◆ Dataset entries
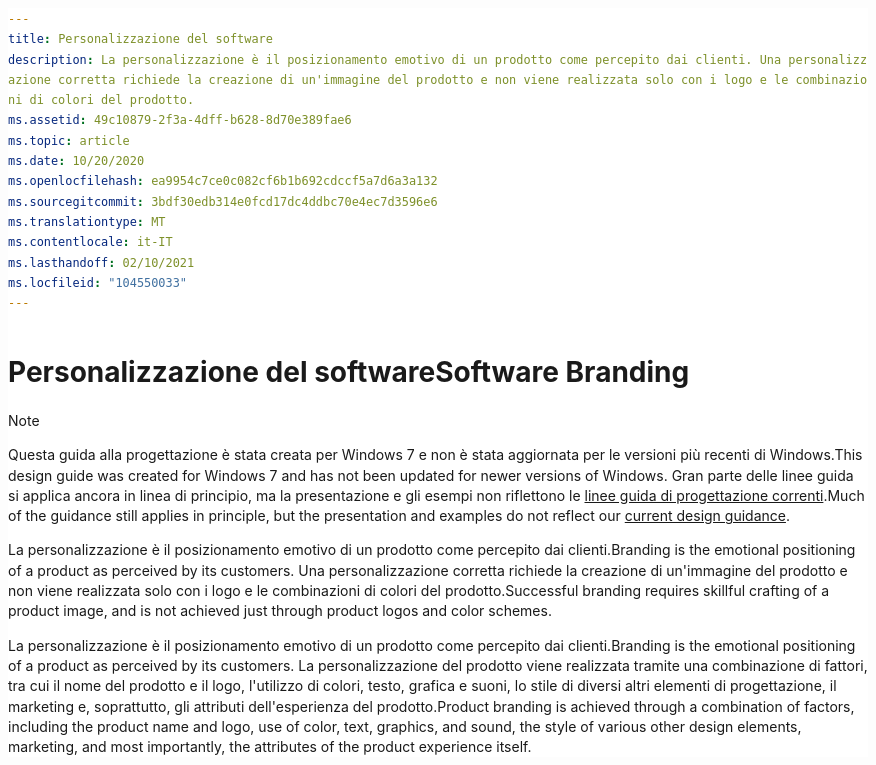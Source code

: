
 ```yaml
---
title: Personalizzazione del software
description: La personalizzazione è il posizionamento emotivo di un prodotto come percepito dai clienti. Una personalizzazione corretta richiede la creazione di un'immagine del prodotto e non viene realizzata solo con i logo e le combinazioni di colori del prodotto.
ms.assetid: 49c10879-2f3a-4dff-b628-8d70e389fae6
ms.topic: article
ms.date: 10/20/2020
ms.openlocfilehash: ea9954c7ce0c082cf6b1b692cdccf5a7d6a3a132
ms.sourcegitcommit: 3bdf30edb314e0fcd17dc4ddbc70e4ec7d3596e6
ms.translationtype: MT
ms.contentlocale: it-IT
ms.lasthandoff: 02/10/2021
ms.locfileid: "104550033"
---
```

# <a name="software-branding"></a><span data-ttu-id="eb03c-104">Personalizzazione del software</span><span class="sxs-lookup"><span data-stu-id="eb03c-104">Software Branding</span></span>

> [!NOTE]
> <span data-ttu-id="eb03c-105">Questa guida alla progettazione è stata creata per Windows 7 e non è stata aggiornata per le versioni più recenti di Windows.</span><span class="sxs-lookup"><span data-stu-id="eb03c-105">This design guide was created for Windows 7 and has not been updated for newer versions of Windows.</span></span> <span data-ttu-id="eb03c-106">Gran parte delle linee guida si applica ancora in linea di principio, ma la presentazione e gli esempi non riflettono le [linee guida di progettazione correnti](/windows/uwp/design/).</span><span class="sxs-lookup"><span data-stu-id="eb03c-106">Much of the guidance still applies in principle, but the presentation and examples do not reflect our [current design guidance](/windows/uwp/design/).</span></span>

<span data-ttu-id="eb03c-107">La personalizzazione è il posizionamento emotivo di un prodotto come percepito dai clienti.</span><span class="sxs-lookup"><span data-stu-id="eb03c-107">Branding is the emotional positioning of a product as perceived by its customers.</span></span> <span data-ttu-id="eb03c-108">Una personalizzazione corretta richiede la creazione di un'immagine del prodotto e non viene realizzata solo con i logo e le combinazioni di colori del prodotto.</span><span class="sxs-lookup"><span data-stu-id="eb03c-108">Successful branding requires skillful crafting of a product image, and is not achieved just through product logos and color schemes.</span></span>

<span data-ttu-id="eb03c-109">La personalizzazione è il posizionamento emotivo di un prodotto come percepito dai clienti.</span><span class="sxs-lookup"><span data-stu-id="eb03c-109">Branding is the emotional positioning of a product as perceived by its customers.</span></span> <span data-ttu-id="eb03c-110">La personalizzazione del prodotto viene realizzata tramite una combinazione di fattori, tra cui il nome del prodotto e il logo, l'utilizzo di colori, testo, grafica e suoni, lo stile di diversi altri elementi di progettazione, il marketing e, soprattutto, gli attributi dell'esperienza del prodotto.</span><span class="sxs-lookup"><span data-stu-id="eb03c-110">Product branding is achieved through a combination of factors, including the product name and logo, use of color, text, graphics, and sound, the style of various other design elements, marketing, and most importantly, the attributes of the product experience itself.</span></span>
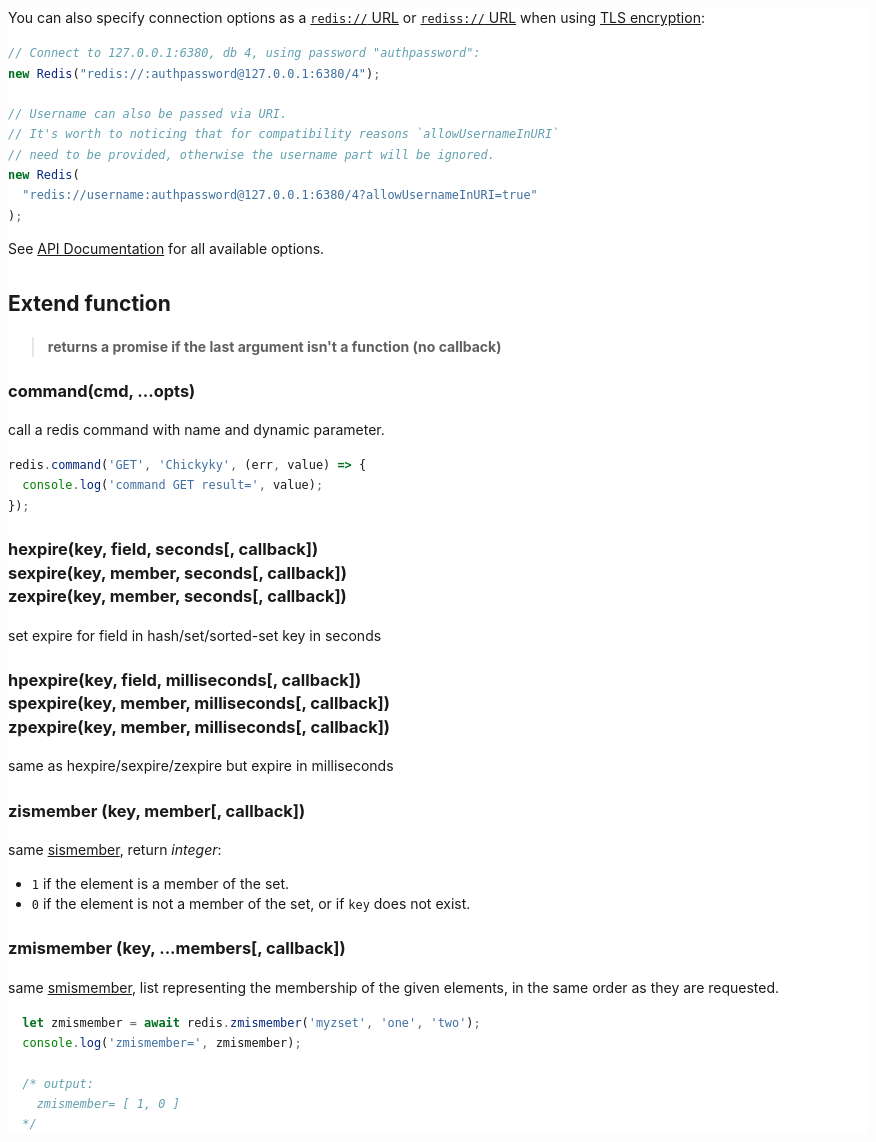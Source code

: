 You can also specify connection options as a [`redis://` URL](http://www.iana.org/assignments/uri-schemes/prov/redis) or [`rediss://` URL](https://www.iana.org/assignments/uri-schemes/prov/rediss) when using [TLS encryption](#tls-options):

```javascript
// Connect to 127.0.0.1:6380, db 4, using password "authpassword":
new Redis("redis://:authpassword@127.0.0.1:6380/4");

// Username can also be passed via URI.
// It's worth to noticing that for compatibility reasons `allowUsernameInURI`
// need to be provided, otherwise the username part will be ignored.
new Redis(
  "redis://username:authpassword@127.0.0.1:6380/4?allowUsernameInURI=true"
);
```
See [API Documentation](https://github.com/luin/ioredis/blob/HEAD/API.md#new_Redis) for all available options.

## Extend function
> **returns a promise if the last argument isn't a function (no callback)**

### command(cmd, ...opts)
call a redis command with name and dynamic parameter.
```javascript
redis.command('GET', 'Chickyky', (err, value) => {
  console.log('command GET result=', value);
});
```

### hexpire(key,  field,  seconds[, callback]) <br> sexpire(key,  member,  seconds[, callback]) <br> zexpire(key,  member,  seconds[, callback])
set expire for field in hash/set/sorted-set key in seconds

### hpexpire(key,  field,  milliseconds[, callback]) <br> spexpire(key,  member,  milliseconds[, callback]) <br> zpexpire(key,  member,  milliseconds[, callback])
same as hexpire/sexpire/zexpire but expire in milliseconds

### zismember (key, member[, callback])
same [sismember](https://redis.io/commands/sismember), return *integer*:
-  `1`  if the element is a member of the set.
-  `0`  if the element is not a member of the set, or if  `key`  does not exist.

### zmismember (key, ...members[, callback])
same [smismember](https://redis.io/commands/smismember), list representing the membership of the given elements, in the same order as they are requested.
```javascript
  let zmismember = await redis.zmismember('myzset', 'one', 'two');
  console.log('zmismember=', zmismember);

  /* output:
    zmismember= [ 1, 0 ]
  */
```
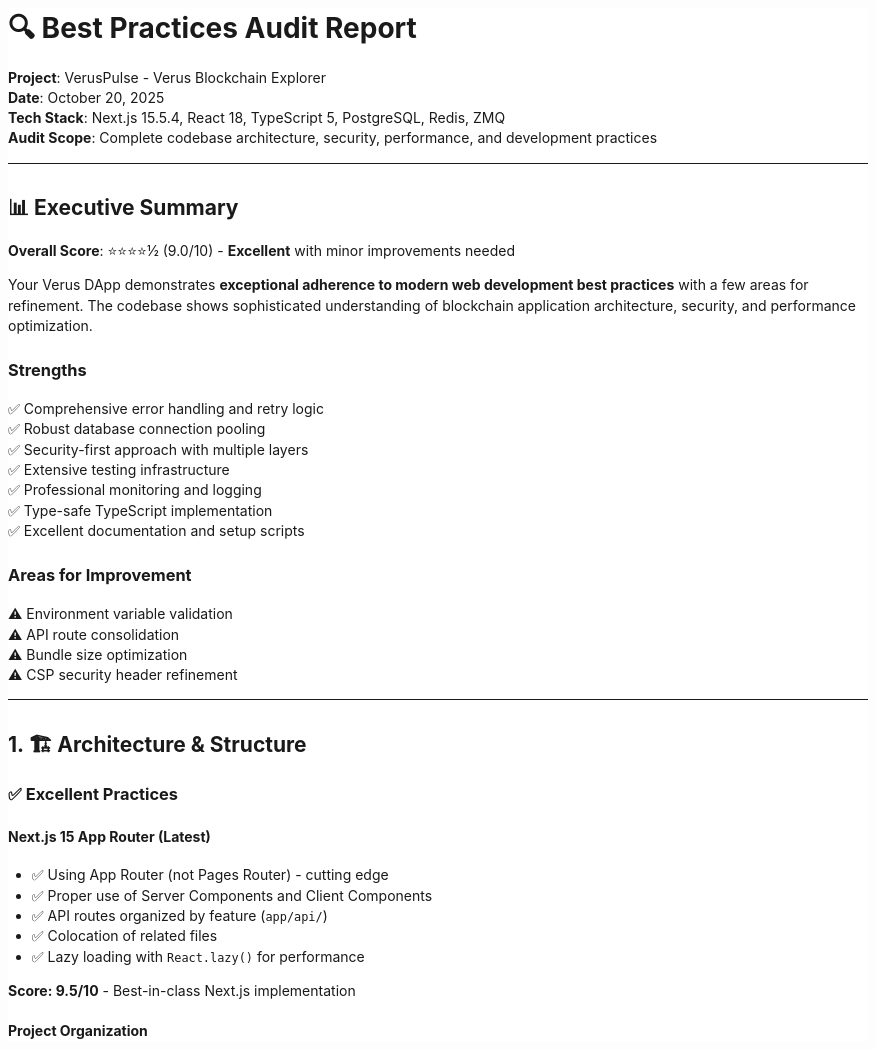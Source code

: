 # 🔍 Best Practices Audit Report

**Project**: VerusPulse - Verus Blockchain Explorer  
**Date**: October 20, 2025  
**Tech Stack**: Next.js 15.5.4, React 18, TypeScript 5, PostgreSQL, Redis, ZMQ  
**Audit Scope**: Complete codebase architecture, security, performance, and development practices

---

## 📊 **Executive Summary**

**Overall Score**: ⭐⭐⭐⭐½ (9.0/10) - **Excellent** with minor improvements needed

Your Verus DApp demonstrates **exceptional adherence to modern web development best practices** with a few areas for refinement. The codebase shows sophisticated understanding of blockchain application architecture, security, and performance optimization.

### **Strengths**

✅ Comprehensive error handling and retry logic  
✅ Robust database connection pooling  
✅ Security-first approach with multiple layers  
✅ Extensive testing infrastructure  
✅ Professional monitoring and logging  
✅ Type-safe TypeScript implementation  
✅ Excellent documentation and setup scripts

### **Areas for Improvement**

⚠️ Environment variable validation  
⚠️ API route consolidation  
⚠️ Bundle size optimization  
⚠️ CSP security header refinement

---

## 1. 🏗️ **Architecture & Structure**

### ✅ **Excellent Practices**

#### **Next.js 15 App Router (Latest)**

- ✅ Using App Router (not Pages Router) - cutting edge
- ✅ Proper use of Server Components and Client Components
- ✅ API routes organized by feature (`app/api/`)
- ✅ Colocation of related files
- ✅ Lazy loading with `React.lazy()` for performance

**Score: 9.5/10** - Best-in-class Next.js implementation

#### **Project Organization**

◆ WHAT TO PRODUCE
Check each line above for the string "zmismember" and show the ones that have it.

◆ OUTPUT
### zmismember (key, ...members[, callback])
  let zmismember = await redis.zmismember('myzset', 'one', 'two');
  console.log('zmismember=', zmismember);
    zmismember= [ 1, 0 ]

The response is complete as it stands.